Cathedral-tainment

We have written about how e-commerce is causing a continuing decline of brick-and-mortar retail and how landlords are adding entertainment to not only fill vacant stores, but more importantly to drive traffic due to the loss of anchor stores, including department stores. In July we published our most recent white paper on this, Can Entertainment Save Malls and Shopping Centers?. Then in last month's issue in our article What's new with community leisure venues?, we featured two churches that have added entertainment facilities for use by both their members and the greater public.

Well, it appears that not only malls and shopping centers are losing their footfall. The Church of England in the U.K. is experiencing falling membership and attendance. Members have dropping from 31% of all Brits in 2002 to only 14% in 2018. And regular Sunday attendance at Anglican churches has declined by 15% between 2007 and 2017.

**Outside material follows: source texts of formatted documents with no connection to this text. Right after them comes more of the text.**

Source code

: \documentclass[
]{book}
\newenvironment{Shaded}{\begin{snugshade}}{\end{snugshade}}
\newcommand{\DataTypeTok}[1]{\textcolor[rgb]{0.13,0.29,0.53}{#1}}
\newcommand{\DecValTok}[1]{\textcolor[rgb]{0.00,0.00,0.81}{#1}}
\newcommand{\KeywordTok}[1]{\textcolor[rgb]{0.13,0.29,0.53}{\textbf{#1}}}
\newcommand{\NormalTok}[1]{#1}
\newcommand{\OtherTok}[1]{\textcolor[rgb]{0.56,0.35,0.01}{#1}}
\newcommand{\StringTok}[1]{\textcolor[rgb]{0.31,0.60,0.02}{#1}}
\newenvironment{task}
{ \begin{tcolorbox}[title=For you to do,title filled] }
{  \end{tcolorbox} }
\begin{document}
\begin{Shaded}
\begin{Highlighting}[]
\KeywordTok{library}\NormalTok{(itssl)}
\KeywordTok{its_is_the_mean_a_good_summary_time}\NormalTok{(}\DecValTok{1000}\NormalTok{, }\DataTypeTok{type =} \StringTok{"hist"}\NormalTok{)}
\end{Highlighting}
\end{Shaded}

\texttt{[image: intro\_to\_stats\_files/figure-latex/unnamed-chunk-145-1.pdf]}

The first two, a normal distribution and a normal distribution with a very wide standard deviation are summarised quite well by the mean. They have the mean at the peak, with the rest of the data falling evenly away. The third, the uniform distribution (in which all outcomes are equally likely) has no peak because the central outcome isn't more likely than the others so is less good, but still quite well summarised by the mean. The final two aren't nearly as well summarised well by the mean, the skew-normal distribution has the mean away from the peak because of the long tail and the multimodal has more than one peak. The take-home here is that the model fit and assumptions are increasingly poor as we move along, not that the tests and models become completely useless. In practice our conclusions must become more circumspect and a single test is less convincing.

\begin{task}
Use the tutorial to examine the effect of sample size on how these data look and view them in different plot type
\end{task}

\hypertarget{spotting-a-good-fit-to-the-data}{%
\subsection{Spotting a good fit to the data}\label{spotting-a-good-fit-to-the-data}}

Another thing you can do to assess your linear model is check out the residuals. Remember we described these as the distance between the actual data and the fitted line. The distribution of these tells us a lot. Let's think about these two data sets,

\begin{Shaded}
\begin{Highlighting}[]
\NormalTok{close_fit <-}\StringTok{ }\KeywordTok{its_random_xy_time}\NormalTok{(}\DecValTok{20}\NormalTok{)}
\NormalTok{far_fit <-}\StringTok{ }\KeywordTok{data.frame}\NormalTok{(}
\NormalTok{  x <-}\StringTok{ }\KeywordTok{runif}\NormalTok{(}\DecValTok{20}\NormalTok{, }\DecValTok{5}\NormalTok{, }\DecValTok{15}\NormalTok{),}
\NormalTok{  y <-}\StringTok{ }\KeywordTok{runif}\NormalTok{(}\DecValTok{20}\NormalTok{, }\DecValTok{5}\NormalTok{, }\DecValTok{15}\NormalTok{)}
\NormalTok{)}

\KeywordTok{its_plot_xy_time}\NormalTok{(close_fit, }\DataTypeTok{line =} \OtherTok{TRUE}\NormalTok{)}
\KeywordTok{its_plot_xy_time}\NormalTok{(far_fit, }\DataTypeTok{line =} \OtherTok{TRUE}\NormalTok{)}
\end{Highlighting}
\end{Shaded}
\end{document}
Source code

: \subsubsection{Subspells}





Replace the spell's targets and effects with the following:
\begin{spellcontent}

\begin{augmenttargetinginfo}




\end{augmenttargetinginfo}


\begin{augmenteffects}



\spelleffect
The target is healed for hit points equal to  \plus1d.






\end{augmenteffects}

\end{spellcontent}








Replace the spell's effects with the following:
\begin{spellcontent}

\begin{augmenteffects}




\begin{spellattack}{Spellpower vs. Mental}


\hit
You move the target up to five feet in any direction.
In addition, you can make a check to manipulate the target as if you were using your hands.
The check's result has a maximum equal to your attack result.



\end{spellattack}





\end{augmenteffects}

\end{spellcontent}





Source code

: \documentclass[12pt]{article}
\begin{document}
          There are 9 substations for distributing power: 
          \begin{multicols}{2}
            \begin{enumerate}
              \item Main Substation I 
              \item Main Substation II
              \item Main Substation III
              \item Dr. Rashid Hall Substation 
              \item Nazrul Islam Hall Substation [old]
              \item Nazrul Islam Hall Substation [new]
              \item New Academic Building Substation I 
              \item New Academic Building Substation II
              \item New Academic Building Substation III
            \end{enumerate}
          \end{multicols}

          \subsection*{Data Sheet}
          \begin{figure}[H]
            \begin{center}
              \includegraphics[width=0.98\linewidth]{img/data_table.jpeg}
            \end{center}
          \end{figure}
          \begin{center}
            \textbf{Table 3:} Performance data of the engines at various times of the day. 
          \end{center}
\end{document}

As a result, rather than add on entertainment venues, some of the U.K.'s churches have gone to the extreme of bringing entertainment into the very interior of their historic cathedrals.

The Norwich Cathedral in the east of England has installed a colorful 55-foot-tall slide named helter skelter. For 2 pounds (about $2.40), people can climb to the top and slide down, hopefully also admiring the church.


The 55-foot-tall helter skelter slide at the Norwich Cathedral

The Rev. Canon Andy Bryant, Norwich Cathedral's canon for mission, said it offered visitors a new perspective on the ornate ceilings and more generally on the faith. “This is a deliberate attempt to help people engage with our cathedral,” he said. “There is this idea that the helter skelter makes it all brash and noisy, but people are going on to see the cathedral in all of its glory.”

Over at Rochester Cathedral in southeastern England, you can play crazy miniature golf in the church's medieval nave. The nine-hole course has a bridge theme which is intended to spark conversations about spiritual bridge-building.


Miniature golf in Rochester Cathedral in England

We're not totally sure what to call this new and unique use of participatory entertainment - perhaps ‘cathedral-tainment,' or perhaps ‘spiritual entertainment'? Regardless, they just continue to add to the overcrowded out-of-home leisure/entertainment landscape.